- Full name: Scott Philip Johnson
- Born: July 12, 1961 (age 65) Cincinnati, Ohio, U.S.
- Height: 160 cm (5 ft 3 in)

Gymnastics career
- Discipline: Men's artistic gymnastics
- Country represented: United States; (1981–1988);
- College team: Nebraska Cornhuskers
- Retired: 1988
- Medal record
Men's artistic gymnastics
Representing United States
Olympic Games
| Gold medal – first place | 1984 Los Angeles | Team |
Pan American Games
| Gold medal – first place | 1987 Indianapolis | Team |
| Gold medal – first place | 1987 Indianapolis | All-around |
| Gold medal – first place | 1987 Indianapolis | Still rings |
| Gold medal – first place | 1987 Indianapolis | Parallel bars |
| Silver medal – second place | 1987 Indianapolis | Floor exercise |
| Silver medal – second place | 1987 Indianapolis | Pommel horse |
| Silver medal – second place | 1987 Indianapolis | Vault |
| Silver medal – second place | 1987 Indianapolis | Horizontal bar |

= Scott Johnson (gymnast) =

American artistic gymnast

Scott Philip Johnson (born July 12, 1961) is an American former artistic gymnast. He won a gold medal at the 1984 Summer Olympics in the team competition and was the team captain at the 1988 Summer Olympics. He won six medals at the 1987 Pan American Games, including the individual all-around title. He also competed at the collegiate level for the University of Nebraska and won seven NCAA titles. He was nominated for the James E. Sullivan Award in 1988 and was inducted into the USA Gymnastics Hall of Fame in 1999.

== Gymnastics career ==
Johnson began gymnastics at the age of ten at the YMCA in Colorado Springs, Colorado. He became the Colorado state all-around champion during his senior year of high school and then joined Nebraska Cornhuskers men's gymnastics team. While there, he won seven NCAA titles, including four consecutive team titles, and was an eleven-time All-American.

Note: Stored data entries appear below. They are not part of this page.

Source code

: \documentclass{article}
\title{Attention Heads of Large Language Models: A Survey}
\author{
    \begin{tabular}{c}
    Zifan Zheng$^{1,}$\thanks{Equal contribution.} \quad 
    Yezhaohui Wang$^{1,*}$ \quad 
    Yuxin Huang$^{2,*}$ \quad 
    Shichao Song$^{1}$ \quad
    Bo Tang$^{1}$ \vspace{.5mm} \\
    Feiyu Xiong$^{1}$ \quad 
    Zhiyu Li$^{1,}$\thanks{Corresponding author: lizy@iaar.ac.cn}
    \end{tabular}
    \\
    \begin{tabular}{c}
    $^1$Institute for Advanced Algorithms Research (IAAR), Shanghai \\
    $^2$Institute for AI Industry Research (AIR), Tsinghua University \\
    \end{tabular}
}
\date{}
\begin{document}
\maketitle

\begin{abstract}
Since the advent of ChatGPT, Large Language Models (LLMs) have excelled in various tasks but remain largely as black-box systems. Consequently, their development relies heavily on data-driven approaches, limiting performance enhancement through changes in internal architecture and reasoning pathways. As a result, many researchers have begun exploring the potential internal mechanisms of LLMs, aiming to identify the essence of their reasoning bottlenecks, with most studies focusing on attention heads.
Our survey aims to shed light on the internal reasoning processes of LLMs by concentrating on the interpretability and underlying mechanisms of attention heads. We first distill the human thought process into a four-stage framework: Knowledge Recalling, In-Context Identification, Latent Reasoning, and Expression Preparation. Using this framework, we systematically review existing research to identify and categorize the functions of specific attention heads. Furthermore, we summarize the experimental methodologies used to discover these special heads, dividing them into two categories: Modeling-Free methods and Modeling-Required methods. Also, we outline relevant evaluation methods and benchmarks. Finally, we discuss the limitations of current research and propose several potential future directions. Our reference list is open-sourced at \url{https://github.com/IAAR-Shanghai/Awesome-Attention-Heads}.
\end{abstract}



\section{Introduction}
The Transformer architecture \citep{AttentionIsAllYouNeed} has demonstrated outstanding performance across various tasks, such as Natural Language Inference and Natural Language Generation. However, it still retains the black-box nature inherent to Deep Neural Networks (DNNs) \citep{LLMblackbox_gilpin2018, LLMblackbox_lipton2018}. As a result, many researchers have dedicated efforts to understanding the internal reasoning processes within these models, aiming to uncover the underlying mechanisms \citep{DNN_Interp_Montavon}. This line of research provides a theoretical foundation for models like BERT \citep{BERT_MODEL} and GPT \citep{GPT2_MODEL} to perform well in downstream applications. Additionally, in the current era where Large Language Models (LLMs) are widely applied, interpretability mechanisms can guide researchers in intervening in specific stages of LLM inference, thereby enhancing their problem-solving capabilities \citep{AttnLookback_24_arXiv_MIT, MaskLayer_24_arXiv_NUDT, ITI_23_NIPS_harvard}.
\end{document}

Johnson first joined the United States men's national artistic gymnastics team in 1981. He competed with the teams that placed fifth at the 1981 World Championships and fourth at the 1983 World Championships. He then represented the United States at the 1984 Summer Olympics and helped the team win the gold medal.

Johnson advanced into the individual all-around final at the 1985 World Championships and finished 22nd. He made history at the 1987 Pan American Games by becoming the first gymnast to win a medal in each event. He won gold medals in the team, all-around, still rings, and parallel bars events, and silver medals in the pommel horse, vault, and horizontal bar events. He represented the United States at the 1988 Summer Olympics and was the team captain. He retired from competition after these Olympic Games.

==Post-gymnastics==
After retiring from competition, Johnson moved to Florida and began his coaching career at local YMCAs. He then opened Scott Johnson's Tumble and Gymnastics Academy, which has locations in Winter Springs, Lake Mary, and Apopka.

Johnson was inducted into the USA Gymnastics Hall of Fame in 1999. He was then inducted into the University of Nebraska Athletics Hall of Fame in 2017.